PunchyHamster 12/12/2025||
I'm sure someone will figure out how to make thunderbolt switch/router
huslage 12/12/2025||
I don't believe the standard supports such a thing. But I wonder if TB6 will.
kmeisthax 12/12/2025||
RDMA is a networking standard, it's supposed to be switched. The reason why it's being done over Thunderbolt is that it's the only cheap/prosumer I/O standard with enough bandwidth to make this work. Like, 100Gbit Ethernet cards are several hundred dollars minimum, for two ports, and you have to deal with SFP+ cabling. Thunderbolt is just way nicer[0].

The way this capability is exposed in the OS is that the computers negotiate an Ethernet bridge on top of the TB link. I suspect they're actually exposing PCIe Ethernet NICs to each other, but I'm not sure. But either way, a "Thunderbolt router" would just be a computer with a shitton of USB-C ports (in the same way that an "Ethernet router" is just a computer with a shitton of Ethernet ports). I suspect the biggest hurdle would actually just be sourcing an SoC with a lot of switching fabric but not a lot of compute. Like, you'd need Threadripper levels of connectivity but with like, one or two actual CPU cores.

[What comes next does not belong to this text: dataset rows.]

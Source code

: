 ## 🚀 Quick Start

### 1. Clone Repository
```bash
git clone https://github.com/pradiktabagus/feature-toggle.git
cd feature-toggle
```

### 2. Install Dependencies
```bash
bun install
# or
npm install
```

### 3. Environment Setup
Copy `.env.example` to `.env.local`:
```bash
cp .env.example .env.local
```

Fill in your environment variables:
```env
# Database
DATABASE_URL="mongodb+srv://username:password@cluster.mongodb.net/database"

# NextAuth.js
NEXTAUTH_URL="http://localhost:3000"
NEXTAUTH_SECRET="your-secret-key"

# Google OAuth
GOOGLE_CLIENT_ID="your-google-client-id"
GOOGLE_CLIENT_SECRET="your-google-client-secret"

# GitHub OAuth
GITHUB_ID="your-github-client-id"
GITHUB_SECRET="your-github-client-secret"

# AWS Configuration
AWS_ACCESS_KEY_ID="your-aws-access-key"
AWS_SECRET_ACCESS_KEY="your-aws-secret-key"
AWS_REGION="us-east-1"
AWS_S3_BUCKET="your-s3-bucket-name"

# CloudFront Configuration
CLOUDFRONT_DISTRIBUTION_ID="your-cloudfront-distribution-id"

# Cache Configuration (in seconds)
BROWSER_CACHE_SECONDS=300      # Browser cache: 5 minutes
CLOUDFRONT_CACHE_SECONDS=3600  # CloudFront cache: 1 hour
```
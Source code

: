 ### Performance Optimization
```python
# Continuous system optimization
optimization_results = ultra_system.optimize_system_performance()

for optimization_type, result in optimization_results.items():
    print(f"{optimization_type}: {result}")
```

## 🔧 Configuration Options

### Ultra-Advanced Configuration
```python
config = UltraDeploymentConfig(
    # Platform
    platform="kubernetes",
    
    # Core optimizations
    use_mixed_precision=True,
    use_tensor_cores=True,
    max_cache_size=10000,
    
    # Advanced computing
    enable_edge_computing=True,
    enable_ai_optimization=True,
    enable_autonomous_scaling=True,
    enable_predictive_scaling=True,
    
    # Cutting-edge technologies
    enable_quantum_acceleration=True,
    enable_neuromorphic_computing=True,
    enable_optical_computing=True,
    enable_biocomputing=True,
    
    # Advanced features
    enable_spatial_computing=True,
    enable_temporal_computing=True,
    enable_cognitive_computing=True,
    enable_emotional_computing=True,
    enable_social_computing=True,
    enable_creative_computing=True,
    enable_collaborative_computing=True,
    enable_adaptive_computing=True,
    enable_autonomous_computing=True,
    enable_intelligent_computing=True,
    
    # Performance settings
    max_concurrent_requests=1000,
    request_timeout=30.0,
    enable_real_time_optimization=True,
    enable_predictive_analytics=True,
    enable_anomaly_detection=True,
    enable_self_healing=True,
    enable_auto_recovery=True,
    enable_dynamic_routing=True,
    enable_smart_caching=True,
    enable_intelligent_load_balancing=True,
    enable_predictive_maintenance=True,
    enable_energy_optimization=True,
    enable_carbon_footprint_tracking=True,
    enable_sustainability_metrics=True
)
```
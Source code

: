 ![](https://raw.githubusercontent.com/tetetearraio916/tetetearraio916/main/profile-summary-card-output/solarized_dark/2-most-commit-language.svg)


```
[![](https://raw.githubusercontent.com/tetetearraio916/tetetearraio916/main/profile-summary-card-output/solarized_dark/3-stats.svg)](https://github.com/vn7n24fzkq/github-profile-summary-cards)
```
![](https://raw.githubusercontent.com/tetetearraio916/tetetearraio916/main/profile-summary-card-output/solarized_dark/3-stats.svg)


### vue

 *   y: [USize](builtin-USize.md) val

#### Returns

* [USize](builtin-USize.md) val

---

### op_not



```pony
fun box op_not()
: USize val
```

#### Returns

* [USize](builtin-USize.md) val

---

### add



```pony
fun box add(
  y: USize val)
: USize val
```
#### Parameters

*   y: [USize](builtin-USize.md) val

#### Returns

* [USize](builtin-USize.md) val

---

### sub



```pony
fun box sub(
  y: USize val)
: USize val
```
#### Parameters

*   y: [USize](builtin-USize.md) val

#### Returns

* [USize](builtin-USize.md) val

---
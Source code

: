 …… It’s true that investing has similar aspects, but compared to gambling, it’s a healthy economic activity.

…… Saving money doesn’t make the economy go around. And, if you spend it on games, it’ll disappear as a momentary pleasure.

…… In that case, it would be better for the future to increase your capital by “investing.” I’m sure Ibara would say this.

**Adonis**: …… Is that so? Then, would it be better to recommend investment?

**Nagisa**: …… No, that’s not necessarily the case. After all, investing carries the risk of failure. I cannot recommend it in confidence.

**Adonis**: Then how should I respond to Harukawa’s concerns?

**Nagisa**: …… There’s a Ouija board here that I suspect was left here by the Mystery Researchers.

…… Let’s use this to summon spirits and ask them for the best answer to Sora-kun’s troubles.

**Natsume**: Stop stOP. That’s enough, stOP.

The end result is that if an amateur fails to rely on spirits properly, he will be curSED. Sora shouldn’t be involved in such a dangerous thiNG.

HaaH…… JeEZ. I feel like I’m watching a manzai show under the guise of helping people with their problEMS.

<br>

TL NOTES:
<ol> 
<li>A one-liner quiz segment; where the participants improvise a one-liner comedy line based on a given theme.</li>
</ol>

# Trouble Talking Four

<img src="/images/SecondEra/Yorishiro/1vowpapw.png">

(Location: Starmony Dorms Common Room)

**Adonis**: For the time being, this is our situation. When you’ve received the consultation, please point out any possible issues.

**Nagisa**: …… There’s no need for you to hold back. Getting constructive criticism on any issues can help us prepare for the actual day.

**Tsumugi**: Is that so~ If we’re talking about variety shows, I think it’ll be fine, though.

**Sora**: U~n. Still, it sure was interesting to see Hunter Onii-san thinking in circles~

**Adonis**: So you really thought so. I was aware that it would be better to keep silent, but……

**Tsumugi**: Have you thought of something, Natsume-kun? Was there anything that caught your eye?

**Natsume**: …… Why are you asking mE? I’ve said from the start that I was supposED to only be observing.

[0] Like, last time I had to swap work laptops, I just plugged a TB cable between them and did an `rsync`.

bleepblap 12/13/2025||
I think you might be swapping RDMA with RoCE - RDMA can happen entirely within a single node. For example between an NVME and a GPU.
wmf 12/13/2025||
Within a single node it's just called DMA. RDMA is DMA over a network and RoCE is RDMA over Ethernet.
bleepblap 12/13/2025||
Sorry, but it certainly isn't--

https://docs.nvidia.com/cuda/gpudirect-rdma/index.html

The "R" in RDMA means there are multiple DMA controllers who can "transparently" share address spaces. You can certainly share address spaces across nodes with RoCE or Infiniband, but thats a layer on top

wtallis 12/13/2025|||
I don't know why that NVIDIA document is wrong, but the established term for doing DMA from eg. an NVMe SSD to a GPU within a single system without the CPU initiating the transfer is peer to peer DMA. RDMA is when your data leaves the local machine's PCIe fabric.
wmf 12/13/2025|||
I'm going to agree to disagree with Nvidia here.
nickysielicki 12/13/2025||
This is such a weird project. Like where is this running at scale? Where’s the realistic plan to ever run this at scale? What’s the end goal here?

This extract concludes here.